*** Excerpted records Section Begins ***

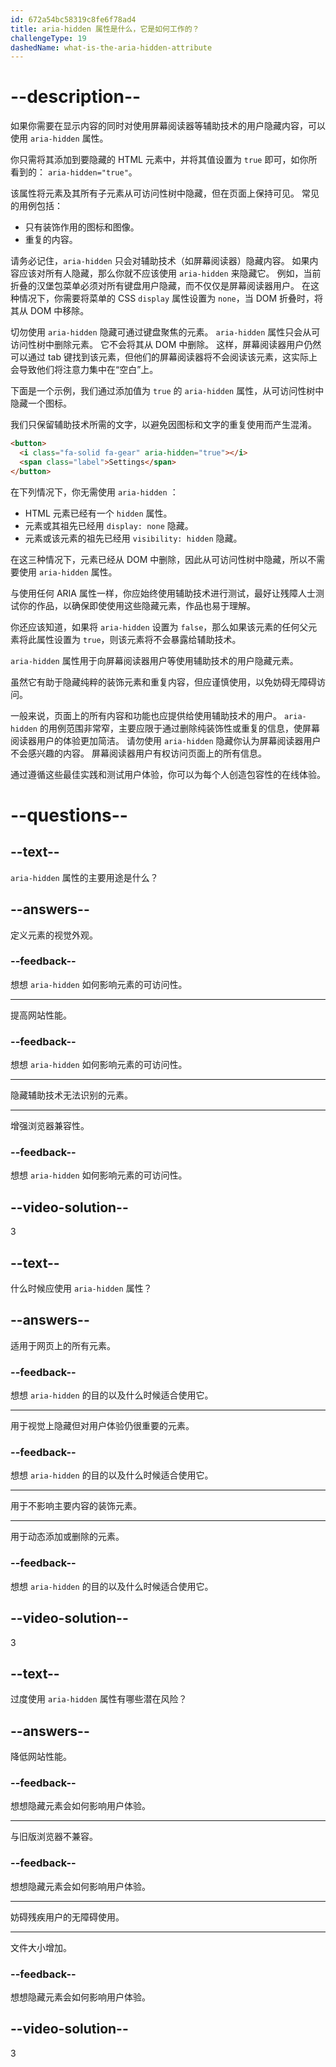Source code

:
 ```yaml
---
id: 672a54bc58319c8fe6f78ad4
title: aria-hidden 属性是什么，它是如何工作的？
challengeType: 19
dashedName: what-is-the-aria-hidden-attribute
---
```


# --description--

如果你需要在显示内容的同时对使用屏幕阅读器等辅助技术的用户隐藏内容，可以使用 `aria-hidden` 属性。

你只需将其添加到要隐藏的 HTML 元素中，并将其值设置为 `true` 即可，如你所看到的： `aria-hidden="true"`。

该属性将元素及其所有子元素从可访问性树中隐藏，但在页面上保持可见。 常见的用例包括：

- 只有装饰作用的图标和图像。
- 重复的内容。

请务必记住，`aria-hidden` 只会对辅助技术（如屏幕阅读器）隐藏内容。 如果内容应该对所有人隐藏，那么你就不应该使用 `aria-hidden` 来隐藏它。 例如，当前折叠的汉堡包菜单必须对所有键盘用户隐藏，而不仅仅是屏幕阅读器用户。 在这种情况下，你需要将菜单的 CSS `display` 属性设置为 `none`，当 DOM 折叠时，将其从 DOM 中移除。

切勿使用 `aria-hidden` 隐藏可通过键盘聚焦的元素。 `aria-hidden` 属性只会从可访问性树中删除元素。 它不会将其从 DOM 中删除。 这样，屏幕阅读器用户仍然可以通过 tab 键找到该元素，但他们的屏幕阅读器将不会阅读该元素，这实际上会导致他们将注意力集中在“空白”上。

下面是一个示例，我们通过添加值为 `true` 的 `aria-hidden` 属性，从可访问性树中隐藏一个图标。

我们只保留辅助技术所需的文字，以避免因图标和文字的重复使用而产生混淆。

```html
<button>
  <i class="fa-solid fa-gear" aria-hidden="true"></i>
  <span class="label">Settings</span>
</button>
```

在下列情况下，你无需使用 `aria-hidden` ：

- HTML 元素已经有一个 `hidden` 属性。
- 元素或其祖先已经用 `display: none` 隐藏。
- 元素或该元素的祖先已经用 `visibility: hidden` 隐藏。

在这三种情况下，元素已经从 DOM 中删除，因此从可访问性树中隐藏，所以不需要使用 `aria-hidden` 属性。

与使用任何 ARIA 属性一样，你应始终使用辅助技术进行测试，最好让残障人士测试你的作品，以确保即使使用这些隐藏元素，作品也易于理解。

你还应该知道，如果将 `aria-hidden` 设置为 `false`，那么如果该元素的任何父元素将此属性设置为 `true`，则该元素将不会暴露给辅助技术。

`aria-hidden` 属性用于向屏幕阅读器用户等使用辅助技术的用户隐藏元素。

虽然它有助于隐藏纯粹的装饰元素和重复内容，但应谨慎使用，以免妨碍无障碍访问。

一般来说，页面上的所有内容和功能也应提供给使用辅助技术的用户。 `aria-hidden` 的用例范围非常窄，主要应限于通过删除纯装饰性或重复的信息，使屏幕阅读器用户的体验更加简洁。 请勿使用 `aria-hidden` 隐藏你认为屏幕阅读器用户不会感兴趣的内容。 屏幕阅读器用户有权访问页面上的所有信息。

通过遵循这些最佳实践和测试用户体验，你可以为每个人创造包容性的在线体验。

# --questions--

## --text--

`aria-hidden` 属性的主要用途是什么？

## --answers--

定义元素的视觉外观。

### --feedback--

想想 `aria-hidden` 如何影响元素的可访问性。

---

提高网站性能。

### --feedback--

想想 `aria-hidden` 如何影响元素的可访问性。

---

隐藏辅助技术无法识别的元素。

---

增强浏览器兼容性。

### --feedback--

想想 `aria-hidden` 如何影响元素的可访问性。

## --video-solution--

3

## --text--

什么时候应使用 `aria-hidden` 属性？

## --answers--

适用于网页上的所有元素。

### --feedback--

想想 `aria-hidden` 的目的以及什么时候适合使用它。

---

用于视觉上隐藏但对用户体验仍很重要的元素。

### --feedback--

想想 `aria-hidden` 的目的以及什么时候适合使用它。

---

用于不影响主要内容的装饰元素。

---

用于动态添加或删除的元素。

### --feedback--

想想 `aria-hidden` 的目的以及什么时候适合使用它。

## --video-solution--

3

## --text--

过度使用 `aria-hidden` 属性有哪些潜在风险？

## --answers--

降低网站性能。

### --feedback--

想想隐藏元素会如何影响用户体验。

---

与旧版浏览器不兼容。

### --feedback--

想想隐藏元素会如何影响用户体验。

---

妨碍残疾用户的无障碍使用。

---

文件大小增加。

### --feedback--

想想隐藏元素会如何影响用户体验。

## --video-solution--

3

*** Excerpted records Section Ends ***

▸ **What this task involves**
All lines of the material above should be returned unchanged, but no pictures should be included.

▸ **Task response**
Source code

:
 ```yaml
---
id: 672a54bc58319c8fe6f78ad4
title: aria-hidden 属性是什么，它是如何工作的？
challengeType: 19
dashedName: what-is-the-aria-hidden-attribute
---
```


# --description--

如果你需要在显示内容的同时对使用屏幕阅读器等辅助技术的用户隐藏内容，可以使用 `aria-hidden` 属性。

你只需将其添加到要隐藏的 HTML 元素中，并将其值设置为 `true` 即可，如你所看到的： `aria-hidden="true"`。

该属性将元素及其所有子元素从可访问性树中隐藏，但在页面上保持可见。 常见的用例包括：

- 只有装饰作用的图标和图像。
- 重复的内容。

请务必记住，`aria-hidden` 只会对辅助技术（如屏幕阅读器）隐藏内容。 如果内容应该对所有人隐藏，那么你就不应该使用 `aria-hidden` 来隐藏它。 例如，当前折叠的汉堡包菜单必须对所有键盘用户隐藏，而不仅仅是屏幕阅读器用户。 在这种情况下，你需要将菜单的 CSS `display` 属性设置为 `none`，当 DOM 折叠时，将其从 DOM 中移除。

切勿使用 `aria-hidden` 隐藏可通过键盘聚焦的元素。 `aria-hidden` 属性只会从可访问性树中删除元素。 它不会将其从 DOM 中删除。 这样，屏幕阅读器用户仍然可以通过 tab 键找到该元素，但他们的屏幕阅读器将不会阅读该元素，这实际上会导致他们将注意力集中在“空白”上。

下面是一个示例，我们通过添加值为 `true` 的 `aria-hidden` 属性，从可访问性树中隐藏一个图标。

我们只保留辅助技术所需的文字，以避免因图标和文字的重复使用而产生混淆。

```html
<button>
  <i class="fa-solid fa-gear" aria-hidden="true"></i>
  <span class="label">Settings</span>
</button>
```

在下列情况下，你无需使用 `aria-hidden` ：

- HTML 元素已经有一个 `hidden` 属性。
- 元素或其祖先已经用 `display: none` 隐藏。
- 元素或该元素的祖先已经用 `visibility: hidden` 隐藏。

在这三种情况下，元素已经从 DOM 中删除，因此从可访问性树中隐藏，所以不需要使用 `aria-hidden` 属性。

与使用任何 ARIA 属性一样，你应始终使用辅助技术进行测试，最好让残障人士测试你的作品，以确保即使使用这些隐藏元素，作品也易于理解。

你还应该知道，如果将 `aria-hidden` 设置为 `false`，那么如果该元素的任何父元素将此属性设置为 `true`，则该元素将不会暴露给辅助技术。

`aria-hidden` 属性用于向屏幕阅读器用户等使用辅助技术的用户隐藏元素。

虽然它有助于隐藏纯粹的装饰元素和重复内容，但应谨慎使用，以免妨碍无障碍访问。

一般来说，页面上的所有内容和功能也应提供给使用辅助技术的用户。 `aria-hidden` 的用例范围非常窄，主要应限于通过删除纯装饰性或重复的信息，使屏幕阅读器用户的体验更加简洁。 请勿使用 `aria-hidden` 隐藏你认为屏幕阅读器用户不会感兴趣的内容。 屏幕阅读器用户有权访问页面上的所有信息。

通过遵循这些最佳实践和测试用户体验，你可以为每个人创造包容性的在线体验。

# --questions--

## --text--

`aria-hidden` 属性的主要用途是什么？

## --answers--

定义元素的视觉外观。

### --feedback--

想想 `aria-hidden` 如何影响元素的可访问性。

---

提高网站性能。

### --feedback--

想想 `aria-hidden` 如何影响元素的可访问性。

---

隐藏辅助技术无法识别的元素。

---

增强浏览器兼容性。

### --feedback--

想想 `aria-hidden` 如何影响元素的可访问性。

## --video-solution--

3

## --text--

什么时候应使用 `aria-hidden` 属性？

## --answers--

适用于网页上的所有元素。

### --feedback--

想想 `aria-hidden` 的目的以及什么时候适合使用它。

---

用于视觉上隐藏但对用户体验仍很重要的元素。

### --feedback--

想想 `aria-hidden` 的目的以及什么时候适合使用它。

---

用于不影响主要内容的装饰元素。

---

用于动态添加或删除的元素。

### --feedback--

想想 `aria-hidden` 的目的以及什么时候适合使用它。

## --video-solution--

3

## --text--

过度使用 `aria-hidden` 属性有哪些潜在风险？

## --answers--

降低网站性能。

### --feedback--

想想隐藏元素会如何影响用户体验。

---

与旧版浏览器不兼容。

### --feedback--

想想隐藏元素会如何影响用户体验。

---

妨碍残疾用户的无障碍使用。

---

文件大小增加。

### --feedback--

想想隐藏元素会如何影响用户体验。

## --video-solution--

3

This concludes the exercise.